Aim of the task:
From the data underneath, reproduce exactly the stretch that begins at the line with "with the thesis." and ends after the line with "and technical perspectives.".

Data provided:

--------------------------------

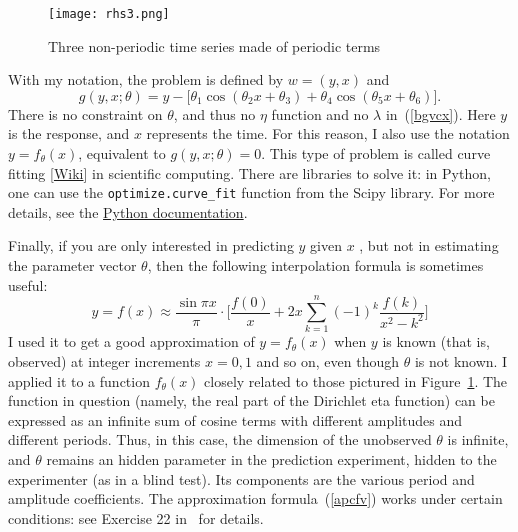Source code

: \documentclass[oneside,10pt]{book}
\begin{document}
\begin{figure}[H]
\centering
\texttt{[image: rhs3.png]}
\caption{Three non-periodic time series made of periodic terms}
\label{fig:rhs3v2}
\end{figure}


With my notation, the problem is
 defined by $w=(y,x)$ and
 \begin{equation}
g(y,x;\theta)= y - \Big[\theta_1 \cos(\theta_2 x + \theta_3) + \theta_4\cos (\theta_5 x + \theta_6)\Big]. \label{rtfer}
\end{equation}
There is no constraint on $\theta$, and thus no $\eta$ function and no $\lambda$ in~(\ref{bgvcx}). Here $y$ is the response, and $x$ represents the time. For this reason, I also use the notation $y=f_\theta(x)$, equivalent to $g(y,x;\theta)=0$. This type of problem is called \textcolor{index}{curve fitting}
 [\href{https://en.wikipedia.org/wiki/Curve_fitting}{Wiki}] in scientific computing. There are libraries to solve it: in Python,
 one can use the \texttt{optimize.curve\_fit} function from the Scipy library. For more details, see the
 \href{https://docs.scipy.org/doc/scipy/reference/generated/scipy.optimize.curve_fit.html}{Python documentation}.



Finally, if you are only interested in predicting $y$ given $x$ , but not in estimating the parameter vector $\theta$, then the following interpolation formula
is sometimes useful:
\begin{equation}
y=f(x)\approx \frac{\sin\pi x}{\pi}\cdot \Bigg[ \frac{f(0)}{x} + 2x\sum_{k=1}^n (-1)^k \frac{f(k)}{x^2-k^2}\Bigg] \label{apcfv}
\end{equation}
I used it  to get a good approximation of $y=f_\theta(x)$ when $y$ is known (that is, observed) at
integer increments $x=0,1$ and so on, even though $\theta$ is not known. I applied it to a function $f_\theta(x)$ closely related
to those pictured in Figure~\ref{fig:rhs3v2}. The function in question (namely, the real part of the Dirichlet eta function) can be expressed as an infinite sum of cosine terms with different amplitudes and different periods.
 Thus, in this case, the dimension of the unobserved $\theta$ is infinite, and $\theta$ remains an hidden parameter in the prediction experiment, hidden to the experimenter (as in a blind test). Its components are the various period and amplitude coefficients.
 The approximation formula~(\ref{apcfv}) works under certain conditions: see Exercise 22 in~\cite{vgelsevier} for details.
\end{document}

--------------------------------

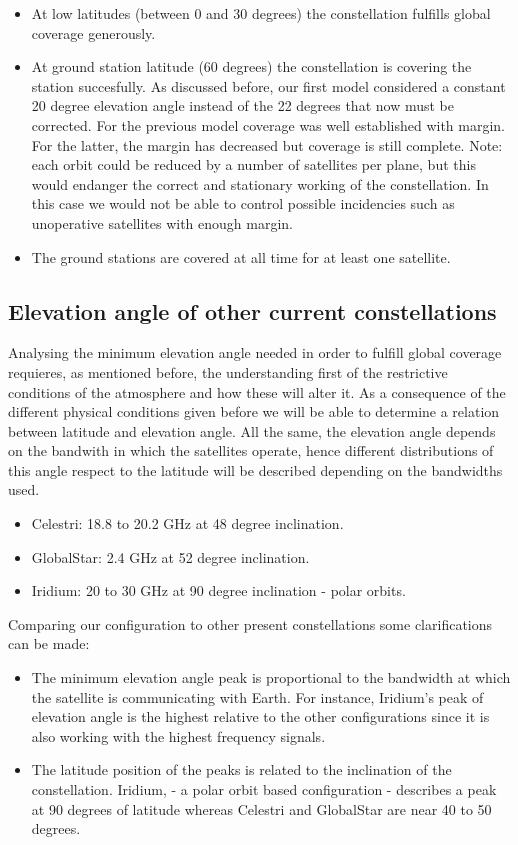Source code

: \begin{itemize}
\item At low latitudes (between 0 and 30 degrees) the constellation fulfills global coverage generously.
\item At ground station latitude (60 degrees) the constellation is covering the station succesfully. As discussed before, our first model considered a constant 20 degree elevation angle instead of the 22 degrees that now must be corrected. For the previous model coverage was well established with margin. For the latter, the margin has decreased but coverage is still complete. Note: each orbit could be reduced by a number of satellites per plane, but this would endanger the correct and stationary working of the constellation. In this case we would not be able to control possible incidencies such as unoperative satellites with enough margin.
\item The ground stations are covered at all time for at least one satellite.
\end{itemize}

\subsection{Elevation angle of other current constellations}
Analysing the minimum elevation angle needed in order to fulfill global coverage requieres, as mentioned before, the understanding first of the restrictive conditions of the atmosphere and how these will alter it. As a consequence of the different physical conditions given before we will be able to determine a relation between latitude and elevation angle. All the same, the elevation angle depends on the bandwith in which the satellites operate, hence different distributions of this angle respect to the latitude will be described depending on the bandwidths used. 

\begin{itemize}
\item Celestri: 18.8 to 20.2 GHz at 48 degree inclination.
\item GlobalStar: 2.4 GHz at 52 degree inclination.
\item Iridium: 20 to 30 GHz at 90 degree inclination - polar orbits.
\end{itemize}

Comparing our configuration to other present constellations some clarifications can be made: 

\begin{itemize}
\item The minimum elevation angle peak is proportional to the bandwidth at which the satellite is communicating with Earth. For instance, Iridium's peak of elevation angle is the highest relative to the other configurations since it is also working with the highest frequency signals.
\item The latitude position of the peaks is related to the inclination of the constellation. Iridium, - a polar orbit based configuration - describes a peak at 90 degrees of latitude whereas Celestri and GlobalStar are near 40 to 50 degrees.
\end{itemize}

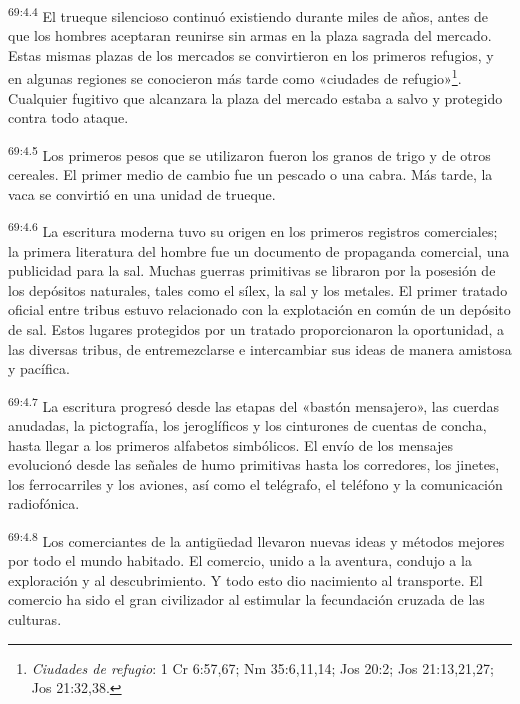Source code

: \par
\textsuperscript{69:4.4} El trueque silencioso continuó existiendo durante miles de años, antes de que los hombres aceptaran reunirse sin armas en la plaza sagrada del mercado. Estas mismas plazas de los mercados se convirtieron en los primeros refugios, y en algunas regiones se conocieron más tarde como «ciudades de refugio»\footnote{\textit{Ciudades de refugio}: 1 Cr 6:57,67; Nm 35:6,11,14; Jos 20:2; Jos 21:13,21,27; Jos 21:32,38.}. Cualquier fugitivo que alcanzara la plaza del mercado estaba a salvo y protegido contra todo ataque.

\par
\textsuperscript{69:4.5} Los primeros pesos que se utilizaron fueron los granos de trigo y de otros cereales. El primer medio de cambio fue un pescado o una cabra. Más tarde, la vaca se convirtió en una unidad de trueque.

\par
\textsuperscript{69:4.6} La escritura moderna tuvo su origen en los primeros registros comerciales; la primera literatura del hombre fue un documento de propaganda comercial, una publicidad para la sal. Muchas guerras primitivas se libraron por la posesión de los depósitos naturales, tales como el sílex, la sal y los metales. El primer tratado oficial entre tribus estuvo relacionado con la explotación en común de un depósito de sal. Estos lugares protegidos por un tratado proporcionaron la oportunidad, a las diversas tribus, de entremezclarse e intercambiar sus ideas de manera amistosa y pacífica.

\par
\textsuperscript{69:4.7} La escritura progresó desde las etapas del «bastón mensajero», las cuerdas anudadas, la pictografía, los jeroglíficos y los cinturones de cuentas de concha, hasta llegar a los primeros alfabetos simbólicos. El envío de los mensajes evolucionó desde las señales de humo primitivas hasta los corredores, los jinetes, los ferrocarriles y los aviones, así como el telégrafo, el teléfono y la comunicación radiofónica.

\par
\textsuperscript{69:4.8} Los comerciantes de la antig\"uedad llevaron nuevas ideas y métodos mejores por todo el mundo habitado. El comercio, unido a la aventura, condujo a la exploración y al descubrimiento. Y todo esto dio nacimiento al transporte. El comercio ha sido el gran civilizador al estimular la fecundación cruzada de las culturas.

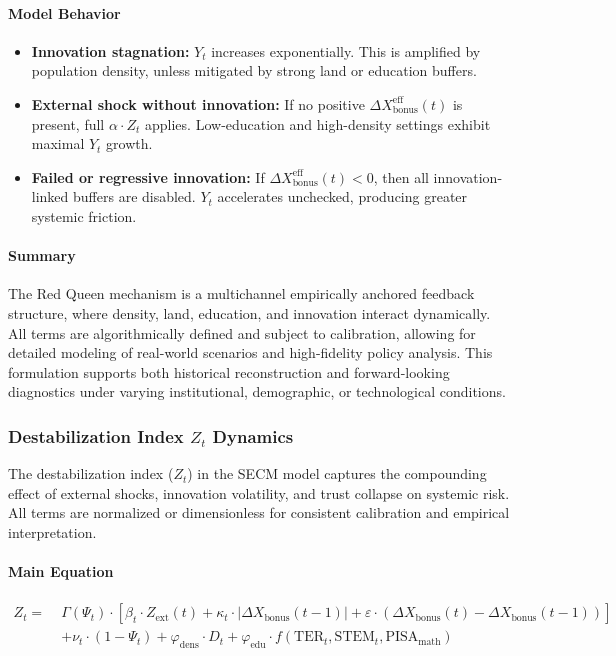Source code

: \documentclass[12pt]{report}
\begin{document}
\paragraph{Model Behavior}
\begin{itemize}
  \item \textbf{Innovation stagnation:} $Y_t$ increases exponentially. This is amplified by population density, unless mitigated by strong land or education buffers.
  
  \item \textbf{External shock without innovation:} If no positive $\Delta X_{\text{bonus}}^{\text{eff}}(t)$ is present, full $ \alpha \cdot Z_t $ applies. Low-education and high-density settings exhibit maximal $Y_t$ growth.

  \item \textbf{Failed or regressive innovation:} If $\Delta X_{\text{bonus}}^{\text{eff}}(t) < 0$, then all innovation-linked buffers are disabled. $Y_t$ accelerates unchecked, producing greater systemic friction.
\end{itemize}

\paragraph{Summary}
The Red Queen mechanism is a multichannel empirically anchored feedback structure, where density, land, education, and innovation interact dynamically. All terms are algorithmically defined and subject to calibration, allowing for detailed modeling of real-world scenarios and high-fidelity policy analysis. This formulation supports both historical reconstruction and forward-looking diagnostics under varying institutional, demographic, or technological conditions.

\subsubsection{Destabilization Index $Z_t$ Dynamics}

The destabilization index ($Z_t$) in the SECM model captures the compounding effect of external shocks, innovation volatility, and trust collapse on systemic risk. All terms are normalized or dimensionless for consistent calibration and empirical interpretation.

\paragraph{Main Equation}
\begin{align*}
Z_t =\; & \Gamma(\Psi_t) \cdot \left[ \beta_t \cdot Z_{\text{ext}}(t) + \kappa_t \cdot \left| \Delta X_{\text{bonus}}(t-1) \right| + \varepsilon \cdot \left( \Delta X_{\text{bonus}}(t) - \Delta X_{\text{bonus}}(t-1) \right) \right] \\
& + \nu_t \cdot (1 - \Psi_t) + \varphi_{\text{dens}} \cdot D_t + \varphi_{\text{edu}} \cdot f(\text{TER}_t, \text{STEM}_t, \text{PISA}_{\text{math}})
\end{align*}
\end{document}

--------------------------------

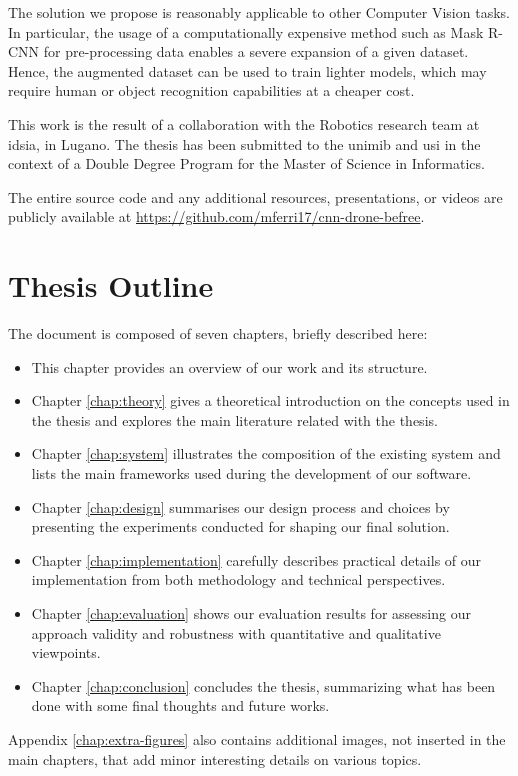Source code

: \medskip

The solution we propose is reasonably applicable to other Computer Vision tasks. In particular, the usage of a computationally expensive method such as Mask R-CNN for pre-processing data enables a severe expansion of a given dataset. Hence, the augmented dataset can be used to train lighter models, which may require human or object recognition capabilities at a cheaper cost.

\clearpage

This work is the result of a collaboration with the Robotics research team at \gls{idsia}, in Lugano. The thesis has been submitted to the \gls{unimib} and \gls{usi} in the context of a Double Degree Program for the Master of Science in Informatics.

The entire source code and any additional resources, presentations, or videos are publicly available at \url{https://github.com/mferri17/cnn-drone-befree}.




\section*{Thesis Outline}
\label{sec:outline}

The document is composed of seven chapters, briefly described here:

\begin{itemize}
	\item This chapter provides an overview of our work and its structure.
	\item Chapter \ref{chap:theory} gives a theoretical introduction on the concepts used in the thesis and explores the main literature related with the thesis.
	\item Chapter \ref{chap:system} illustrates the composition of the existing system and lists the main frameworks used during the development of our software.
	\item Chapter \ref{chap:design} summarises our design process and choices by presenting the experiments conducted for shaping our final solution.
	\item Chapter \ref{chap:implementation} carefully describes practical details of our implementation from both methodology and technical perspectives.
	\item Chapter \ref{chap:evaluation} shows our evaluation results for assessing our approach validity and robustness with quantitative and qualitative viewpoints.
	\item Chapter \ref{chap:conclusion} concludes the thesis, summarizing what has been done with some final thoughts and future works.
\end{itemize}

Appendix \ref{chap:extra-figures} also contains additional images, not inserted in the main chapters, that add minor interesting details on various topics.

--------------------------------

Response area:
	\item Chapter \ref{chap:theory} gives a theoretical introduction on the concepts used in the thesis and explores the main literature related with the thesis.
	\item Chapter \ref{chap:system} illustrates the composition of the existing system and lists the main frameworks used during the development of our software.
	\item Chapter \ref{chap:design} summarises our design process and choices by presenting the experiments conducted for shaping our final solution.
	\item Chapter \ref{chap:implementation} carefully describes practical details of our implementation from both methodology and technical perspectives.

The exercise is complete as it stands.